Tuesday, March 3, 2015

New transparency policy in Chinese military corruption cases?

On March 2, 2015, the Chinese Ministry of Defense announced that another 14 senior PLA officers were under investigation (this report lists the officers, one of whom has already been sentenced to life in prison), following a similar announcement in January (discussed in an earlier post on this blog).

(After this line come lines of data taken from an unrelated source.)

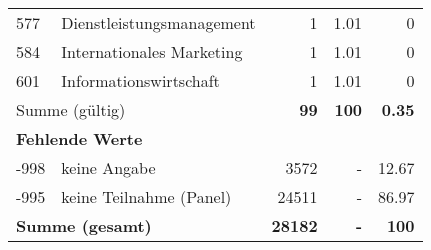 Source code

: \begin{longtable}{lXrrr}
        577 & \multicolumn{1}{X}{Dienstleistungsmanagement} & %
          \num{1} &
          \num[round-mode=places,round-precision=2]{1,01} &
          \num[round-mode=places,round-precision=2]{0} \\

        584 & \multicolumn{1}{X}{Internationales Marketing} & %
          \num{1} &
          \num[round-mode=places,round-precision=2]{1,01} &
          \num[round-mode=places,round-precision=2]{0} \\

        601 & \multicolumn{1}{X}{Informationswirtschaft} & %
          \num{1} &
          \num[round-mode=places,round-precision=2]{1,01} &
          \num[round-mode=places,round-precision=2]{0} \\

     \midrule
     \multicolumn{2}{l}{Summe (gültig)} &
       \textbf{\num{99}} &
     \textbf{100} &
       \textbf{\num[round-mode=places,round-precision=2]{0,35}} \\
     \multicolumn{5}{l}{\textbf{Fehlende Werte}}\\
       -998 &
       keine Angabe &
         \num{3572} &
        - &
         \num[round-mode=places,round-precision=2]{12,67} \\
       -995 &
       keine Teilnahme (Panel) &
         \num{24511} &
        - &
         \num[round-mode=places,round-precision=2]{86,97} \\
     \midrule
     \multicolumn{2}{l}{\textbf{Summe (gesamt)}} &
          \textbf{\num{28182}} &
        \textbf{-} &
        \textbf{100} \\
     \bottomrule
     \end{longtable}
     
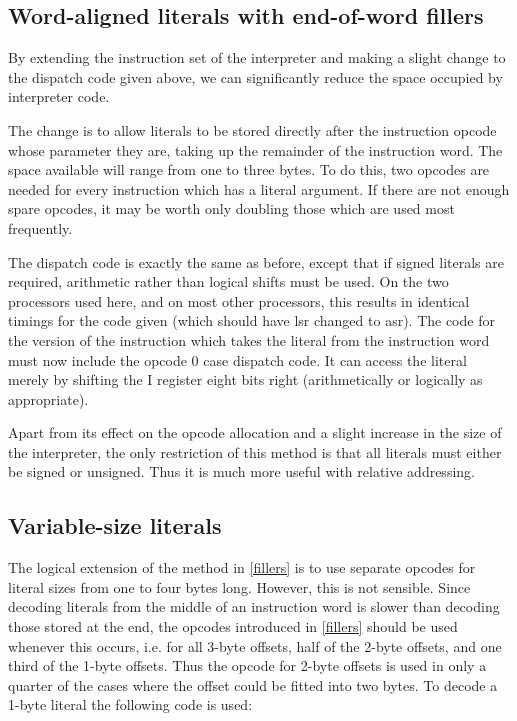 \documentclass{article}
\begin{document}
\subsection{Word-aligned literals with end-of-word fillers\label{fillers}}

By extending the instruction set of the interpreter and making a slight change
to the dispatch code given above, we can significantly reduce the space occupied
by interpreter code.

The change is to allow literals to be stored directly after the instruction opcode
whose parameter they are, taking up the remainder of the instruction word. The
space available will range from one to three bytes. To do this, two opcodes are
needed for every instruction which has a literal argument. If there are not enough
spare opcodes, it may be worth only doubling those which are used most frequently.

The dispatch code is exactly the same as before, except that if signed literals
are required, arithmetic rather than logical shifts must be used. On the two processors
used here, and on most other processors, this results in identical timings for
the code given (which should have lsr changed to asr). The code for the version
of the instruction which takes the literal from the instruction word must now
include the opcode 0 case dispatch code. It can access the literal merely by shifting
the I register eight bits right (arithmetically or logically as appropriate).

Apart from its effect on the opcode allocation and a slight increase in the size
of the interpreter, the only restriction of this method is that all literals must
either be signed or unsigned. Thus it is much more useful with relative addressing.


\subsection{Variable-size literals\label{variable}}

The logical extension of the method in \ref{fillers} is to use separate opcodes
for literal sizes from one to four bytes long. However, this is not sensible.
Since decoding literals from the middle of an instruction word is slower than
decoding those stored at the end, the opcodes introduced in \ref{fillers} should
be used whenever this occurs, i.e. for all 3-byte offsets, half of the 2-byte
offsets, and one third of the 1-byte offsets. Thus the opcode for 2-byte offsets
is used in only a quarter of the cases where the offset could be fitted into two
bytes. To decode a 1-byte literal the following code is used:
\end{document}
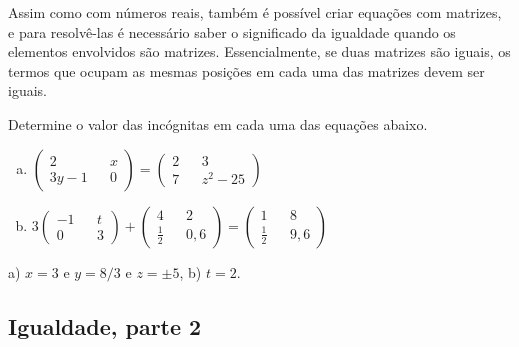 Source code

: \documentclass[main.tex]{subfiles}
\begin{document}
Assim como com números reais, também é possível criar equações com matrizes, e para resolvê-las  é necessário saber o significado da igualdade quando os elementos envolvidos são matrizes. Essencialmente, se duas matrizes são iguais, os termos que ocupam as mesmas posições em cada uma das matrizes devem ser iguais.

\begin{questao}
Determine o valor das incógnitas em cada uma das equações abaixo.
\begin{enumerate}[a)]
\item $\begin{pmatrix} 2 && x \\ 3y-1 && 0 \end{pmatrix} = \begin{pmatrix} 2 && 3 \\ 7 && z^2-25 \end{pmatrix}$
\item $ 3 \begin{pmatrix} -1 && t \\ 0 && 3 \end{pmatrix} + \begin{pmatrix} 4 && 2 \\ \frac{1}{2} && 0,6 \end{pmatrix} = \begin{pmatrix} 1 && 8 \\ \frac{1}{2} && 9,6 \end{pmatrix} $
\end{enumerate}
\end{questao}

\begin{gabarito}
	\begin{gabaritoQuestao}
		a) $x=3$ e $y=8/3$ e $z= \pm 5$, b) $t=2$.
	\end{gabaritoQuestao}
\end{gabarito}

\subsection*{Igualdade, parte 2}
\end{document}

These announcements prompted the author of this blogpost to do a bit of digging to find out why these lists of senior officers who have "fallen from their horses" (落马) (been removed for corruption) have been made public.  The answer seems to be found in the response set out below of Colonel Yang Yujun, spokesman for China's Ministry of Defense, at the Ministry of Defense's monthly press conference on January 29, 2015.
Question: In mid January, the PLA publicized 16 cases of corruptions involving high-ranking military officers at one stroke. What is the consideration behind such publicity? Will the military continue to keep the public updated on its anti-corruption campaign?
Answer: Since the 18th Party Congress, the Party Central Committee, the Central Military Commission (CMC) of the Communist Party of China and President Xi, with a strong sense of commitment to the cause of the Party and the military, and a clear-cut stance of zero-tolerance against corruption, have investigated and prosecuted a number of major corruption cases in the military. These actions have dealt a heavy blow to corrupt individuals in the military and have won whole-hearted support from the rank and files. 
Not long ago, we released information on the investigation and prosecution of major cases of corruption involving major-general and higher level officers in 2014. It demonstrated the substantial results the military achieved in its anti-corruption campaign and the firm determination of enforcing strict discipline throughout the Party and the military. 
Such publicity is conducive to deterring corrupt behavior in the military and forging a strong momentum in corruption prevention and punishment. It is also an act of responding to the public’s concern and showing the military’s sincere willingness to put itself under the scrutiny of the general public. Future cases of corruption in the military will be made public in accordance with relevant regulations and the process of investigation and prosecution, and in line with the principle of not endangering military secrets and not affecting the process of legal and disciplinary proceedings. 

We look forward to greater transparency in Chinese military legal proceedings, in line with the greater transparency being demanded of the Chinese civilian courts under its newly released 4th Five Year Reform Plan.